Straw (2025)
Directed by: Tyler Perry
Premise: A single mother (Taraji P. Henson) reaches a breaking point and inadvertently incites a hostage crisis at a bank.
What Works: On a strictly emotional level, Straw succeeds in inciting righteous indignation. Taraji P. Henson’s character suffers through a series of indignities at work, at her child’s school, and finally at the bank. The filmmakers intend to put us on this woman’s side and everything in the movie is pitched to get us to sympathize with her. This is a polemical film. The story strings together poverty, inadequate schools, overzealous child protective services, exploitative employers, and corrupt law enforcement to create an unbearable burden. There’s also an explicit identity angle to the film. The characters who empathize the most with the protagonist are other Black women, namely the bank manager (Sherri Shepherd) and a police detective (Teyana Taylor); the film is not so subtly suggesting racial and gender solidarity. The extent to which Straw succeeds is largely due to the performance of Taraji P. Henson. She spends most of the movie in a state of extreme distress and Henson keeps up the energy throughout.
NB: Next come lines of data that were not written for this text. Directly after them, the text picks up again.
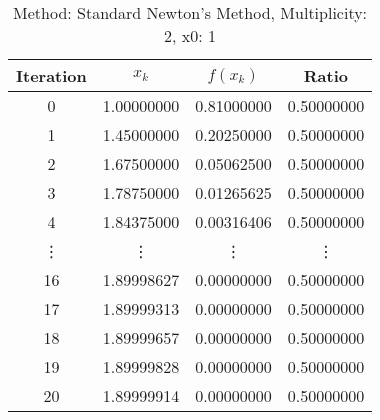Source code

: \begin{table}
\centering
\caption{Method: Standard Newton's Method, Multiplicity: 2, x0: 1}
\label{tab:table_Standard_Newton's_Method_2_1}
\begin{tabular}{c c c c}
\toprule
Iteration &      $x_k$ &   $f(x_k)$ &      Ratio \\
\midrule
        0 & 1.00000000 & 0.81000000 & 0.50000000 \\
        1 & 1.45000000 & 0.20250000 & 0.50000000 \\
        2 & 1.67500000 & 0.05062500 & 0.50000000 \\
        3 & 1.78750000 & 0.01265625 & 0.50000000 \\
        4 & 1.84375000 & 0.00316406 & 0.50000000 \\
   \vdots &     \vdots &     \vdots &     \vdots \\
       16 & 1.89998627 & 0.00000000 & 0.50000000 \\
       17 & 1.89999313 & 0.00000000 & 0.50000000 \\
       18 & 1.89999657 & 0.00000000 & 0.50000000 \\
       19 & 1.89999828 & 0.00000000 & 0.50000000 \\
       20 & 1.89999914 & 0.00000000 & 0.50000000 \\
\bottomrule
\end{tabular}
\end{table}
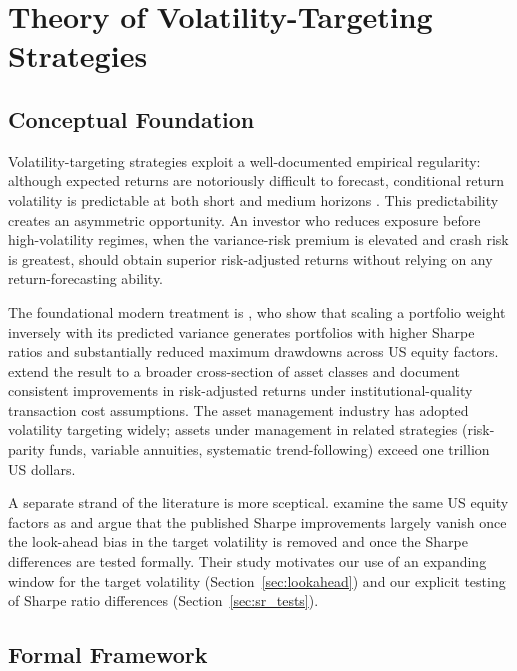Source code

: \documentclass[12pt, a4paper]{article}
\begin{document}
\tableofcontents
\clearpage

\section{Theory of Volatility-Targeting Strategies}
\label{sec:theory}

\subsection{Conceptual Foundation}

Volatility-targeting strategies exploit a well-documented empirical regularity: although
expected returns are notoriously difficult to forecast, conditional return volatility is
predictable at both short and medium horizons \citep{Andersen2003}. This predictability
creates an asymmetric opportunity. An investor who reduces exposure before high-volatility
regimes, when the variance-risk premium is elevated and crash risk is greatest, should
obtain superior risk-adjusted returns without relying on any return-forecasting ability.

The foundational modern treatment is \citet{Moreira2017}, who show that scaling a
portfolio weight inversely with its predicted variance generates portfolios with higher
Sharpe ratios and substantially reduced maximum drawdowns across US equity factors.
\citet{Harvey2018} extend the result to a broader cross-section of asset classes and
document consistent improvements in risk-adjusted returns under institutional-quality
transaction cost assumptions. The asset management industry has adopted volatility
targeting widely; assets under management in related strategies (risk-parity funds,
variable annuities, systematic trend-following) exceed one trillion US dollars.

A separate strand of the literature is more sceptical. \citet{Liu2019} examine the same
US equity factors as \citet{Moreira2017} and argue that the published Sharpe improvements
largely vanish once the look-ahead bias in the target volatility is removed and once the
Sharpe differences are tested formally. Their study motivates our use of an expanding
window for the target volatility (Section~\ref{sec:lookahead}) and our explicit testing of
Sharpe ratio differences (Section~\ref{sec:sr_tests}).

\subsection{Formal Framework}
\end{document}
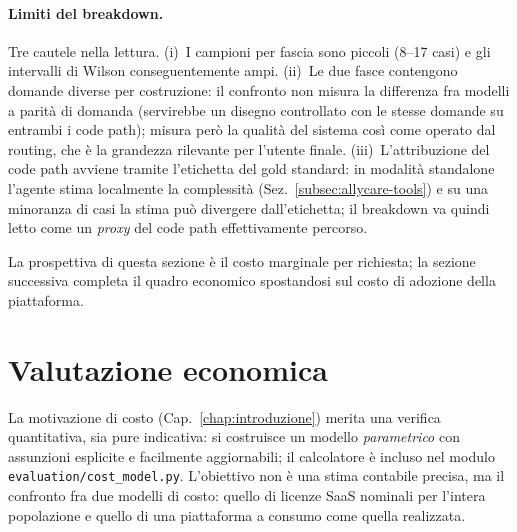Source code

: \paragraph{Limiti del breakdown.} Tre cautele nella lettura.
(i)~I campioni per fascia sono piccoli (8--17 casi) e gli intervalli di
Wilson conseguentemente ampi. (ii)~Le due fasce contengono domande diverse
per costruzione: il confronto non misura la differenza fra modelli a parità
di domanda (servirebbe un disegno controllato con le stesse domande su
entrambi i code path); misura però la qualità del sistema così come operato
dal routing, che è la grandezza rilevante per l'utente finale.
(iii)~L'attribuzione del code path avviene tramite l'etichetta del gold
standard: in modalità standalone l'agente stima localmente la complessità
(Sez.~\ref{subsec:allycare-tools}) e su una minoranza di casi la stima può
divergere dall'etichetta; il breakdown va quindi letto come un \emph{proxy}
del code path effettivamente percorso.

La prospettiva di questa sezione è il costo marginale per richiesta; la
sezione successiva completa il quadro economico spostandosi sul costo di
adozione della piattaforma.

\section{Valutazione economica}
\label{sec:eval-costi}

La motivazione di costo (Cap.~\ref{chap:introduzione}) merita una verifica quantitativa, sia pure indicativa:
si costruisce un modello \emph{parametrico} con assunzioni esplicite e facilmente aggiornabili;
il calcolatore è incluso nel modulo \texttt{evaluation/cost\_model.py}.
L'obiettivo non è una stima contabile precisa, ma il confronto fra due modelli di costo: quello di licenze SaaS nominali per l'intera popolazione
e quello di una piattaforma a consumo come quella realizzata.

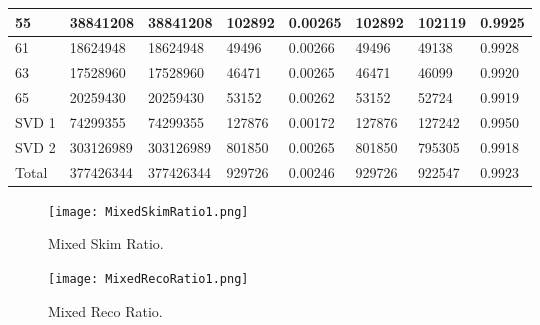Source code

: \documentclass[11pt]{article}
\begin{document}
\begin{tabular}{ | l || l | l | l | l || l | l | l |}
  55&38841208&38841208&102892&0.00265&102892&102119&0.9925\\\hline
  61&18624948&18624948&49496&0.00266&49496&49138&0.9928\\\hline
  63&17528960&17528960&46471&0.00265&46471&46099&0.9920\\\hline
  65&20259430&20259430&53152&0.00262&53152&52724&0.9919\\\hline
  \hline
  SVD 1&74299355&74299355&127876&0.00172&127876&127242&0.9950\\\hline
  SVD 2&303126989&303126989&801850&0.00265&801850&795305&0.9918\\\hline
  Total&377426344&377426344&929726&0.00246&929726&922547&0.9923\\\hline
\end{tabular}


\begin{figure}[!tbh]
  \centering
  \begin{minipage}[b]{0.4\textwidth}
    \texttt{[image: MixedSkimRatio1.png]}
    \caption{Mixed Skim Ratio.}
  \end{minipage}
  \hfill
  \begin{minipage}[b]{0.4\textwidth}
    \texttt{[image: MixedRecoRatio1.png]}
    \caption{Mixed Reco Ratio.}
  \end{minipage}
\end{figure}
\end{document}
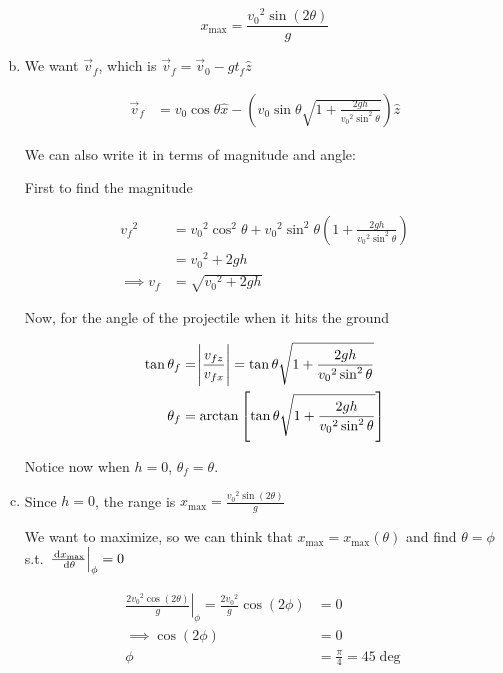 \begin{sol}
\begin{enumerate}[a)]
		\begin{equation}
			x_\mathrm{max} = \frac{{v_0}^2 \sin(2\theta)}{g}
		\end{equation}

		\item We want $\vec v_f$, which is $\vec v_f = \vec v_0 - gt_f \hat z$
		
		\begin{align}
			\vec v_f &= v_0\cos\theta\hat x - \left(v_0\sin\theta \sqrt{1 + \frac{2gh}{{v_0}^2\sin^2\theta}}\right) \hat z
		\end{align}

		We can also write it in terms of magnitude and angle:

		First to find the magnitude

		\begin{align}
			{v_f}^2 &= {v_0}^2\cos^2\theta + {v_0}^2\sin^2\theta \left(1 + \frac{2gh}{{v_0}^2\sin^2\theta}\right)\\
			&= {v_0}^2 + 2gh\\
			\implies v_f &= \sqrt{{v_0}^2 + 2gh}
		\end{align}

		Now, for the angle of the projectile when it hits the ground

		\begin{align}
			\tan\theta_f &= \abs{\frac{v_{fz}}{v_{fx}}} = \tan\theta\sqrt{1 + \frac{2gh}{{v_0}^2\sin^2\theta}}\\
			\theta_f &= \arctan\left[\tan\theta \sqrt{1 + \frac{2gh}{{v_0}^2\sin^2\theta}}\right]
		\end{align}

		\begin{remark}
			Notice now when $h = 0$, $\theta_f = \theta$.
		\end{remark}

		\item Since $h = 0$, the range is $x_\mathrm{max} = \frac{{v_0}^2\sin(2\theta)}{g}$
		
		We want to maximize, so we can think that $x_\mathrm{max} = x_\mathrm{max}(\theta)$ and find $\theta = \phi$ s.t. $\left.\frac{\D x_\mathrm{max}}{\D \theta} \right|_\phi = 0$

		\begin{align}
			\left.\frac{2{v_0}^2 \cos(2\theta)}{g}\right|_\phi = \frac{2{v_0}^2}{g}\cos(2\phi) &= 0\\
			\implies \cos(2\phi) &= 0\\
			\phi &= \frac{\pi}{4} = 45\deg
		\end{align}
	\end{enumerate}
\end{sol}

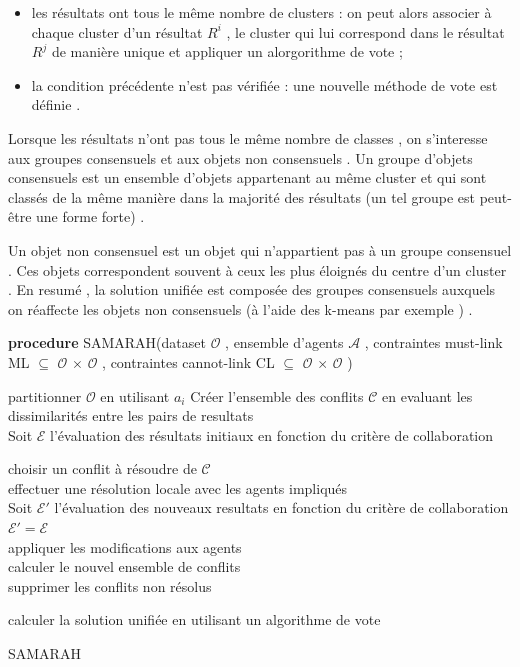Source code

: \documentclass[11pt, openany]{report}
\begin{document}
\begin{itemize}
	\item les résultats ont tous le même nombre de clusters  : on peut alors associer à chaque cluster d'un résultat $R^i$ , le cluster qui lui correspond dans le résultat $R^j$  de manière unique  et appliquer un alorgorithme de vote ;
	\item la condition précédente n'est pas vérifiée : une nouvelle méthode de vote est définie .\\
\end{itemize}
Lorsque les résultats n'ont pas tous le même nombre de classes , on s'interesse aux groupes consensuels et aux objets non consensuels .
Un groupe d'objets consensuels est un ensemble d'objets appartenant au même cluster et qui sont classés de la même manière dans la majorité des résultats (un tel groupe est peut-être une forme forte) . \par
Un objet non consensuel est un objet qui n'appartient pas à un groupe consensuel . Ces objets correspondent souvent à ceux les plus éloignés du centre d'un cluster .
\newline
En resumé , la solution unifiée est composée des groupes consensuels auxquels on réaffecte les objets non consensuels (à l'aide des k-means par exemple ) .
\newline
\newline
\begin{algorithm}[H]
\textbf{procedure} SAMARAH(dataset $\mathcal{O}$ , ensemble d'agents $\mathcal{A}$ , contraintes must-link ML  $\subseteq$  $\mathcal{O}$   $\times$  $\mathcal{O}$ , contraintes cannot-link CL $\subseteq$  $\mathcal{O}$   $\times$  $\mathcal{O}$   )

        { 
        	partitionner  $\mathcal{O}$ en utilisant $a_i$
        }
  Créer l'ensemble des conflits  $\mathcal{C}$ en evaluant les dissimilarités entre les pairs de resultats \\
  Soit $\mathcal{E}$ l'évaluation des résultats initiaux en fonction du critère de collaboration\\
   {
   		choisir un conflit à résoudre de $\mathcal{C}$ \\
   		effectuer une résolution locale avec les agents impliqués \\
   		Soit $\mathcal{E}'$ l'évaluation des nouveaux resultats en fonction du critère de collaboration \\
    	{
       		$\mathcal{E'}  =  \mathcal{E}$ \\
       		appliquer les modifications aux agents \\
       		calculer le nouvel ensemble de conflits \\
       		supprimer les conflits non résolus \\
   		}
   		
   		
   }
 
 calculer la  solution unifiée en utilisant un algorithme de vote
\caption{SAMARAH}
\end{algorithm}
\end{document}
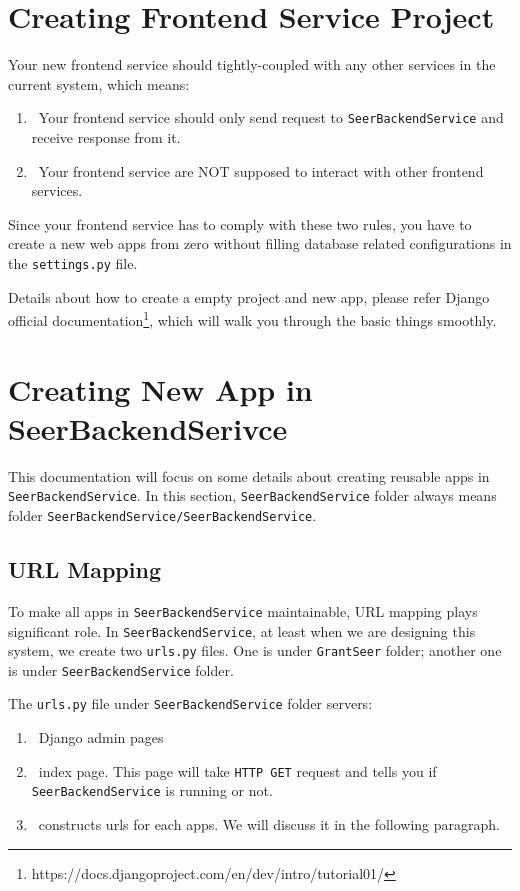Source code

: \documentclass[12pt]{article}
\begin{document}
\section{Creating Frontend Service Project}
Your new frontend service should tightly-coupled with any other services in the current system, which means:
\begin{enumerate}
	\item\ Your frontend service should only send request to \texttt{SeerBackendService} and receive response from it.
	\item\ Your frontend service are NOT supposed to interact with other frontend services.
\end{enumerate}

Since your frontend service has to comply with these two rules, you have to create a new web apps from zero without filling database related configurations in the \texttt{settings.py} file.

Details about how to create a empty project and new app, please refer Django official documentation\footnote{https://docs.djangoproject.com/en/dev/intro/tutorial01/}, which will walk you through the basic things smoothly.

\section{Creating New App in SeerBackendSerivce}
This documentation will focus on some details about creating reusable apps in \texttt{SeerBackendService}. In this section, \texttt{SeerBackendService} folder always means folder \texttt{SeerBackendService/SeerBackendService}.

\subsection*{URL Mapping}
To make all apps in \texttt{SeerBackendService} maintainable, URL mapping plays significant role. In \texttt{SeerBackendService}, at least when we are designing this system, we create two \texttt{urls.py} files. One is under \texttt{GrantSeer} folder; another one is under \texttt{SeerBackendService} folder.

The \texttt{urls.py} file under \texttt{SeerBackendService} folder servers:
\begin{enumerate}
	\item\ Django admin pages
	\item\ index page. This page will take \texttt{HTTP GET} request and tells you if \texttt{SeerBackendService} is running or not.
	\item\ constructs urls for each apps. We will discuss it in the following paragraph.
\end{enumerate}
\end{document}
What Doesn’t: Straw mostly works in an immediate emotional way but the film is superficial and the story doesn’t hold up on examination. Early on, Henson’s character gets caught up in a robbery and under duress she deliberately kills an unarmed person. As a piece of rhetoric, Straw never recovers from that choice. The filmmakers intend to put us on the character’s side but the murder creates a rhetorical problem for the movie that the filmmakers seem to hope we won’t notice. The killing might work for the film if it had a more nuanced view of the world but everything about Straw is histrionic and simplistic. Virtually everyone in the film is either a bully piling onto Henson’s character or they are a gentle soul trying to help her. Straw comes across politically anachronistic. It plays like a feature that would have been produced at the height of the Black Lives Matter movement. Coming years after that cultural moment its political messaging is passe at best. The moviemakers sabotage themselves in the ending. A big twist is revealed in the last few minutes and it’s incredibly stupid. The twist comes across as an attempt to shock the audience but all it does is create logical holes throughout the story.
Disc extras: Available on Netflix.
Bottom Line: Straw mostly succeeds in creating a visceral emotional impact but the story fails as some larger social statement. The filmmakers intend this to be Dog Day Afternoon but Straw is too simplistic and too dumb to be taken seriously.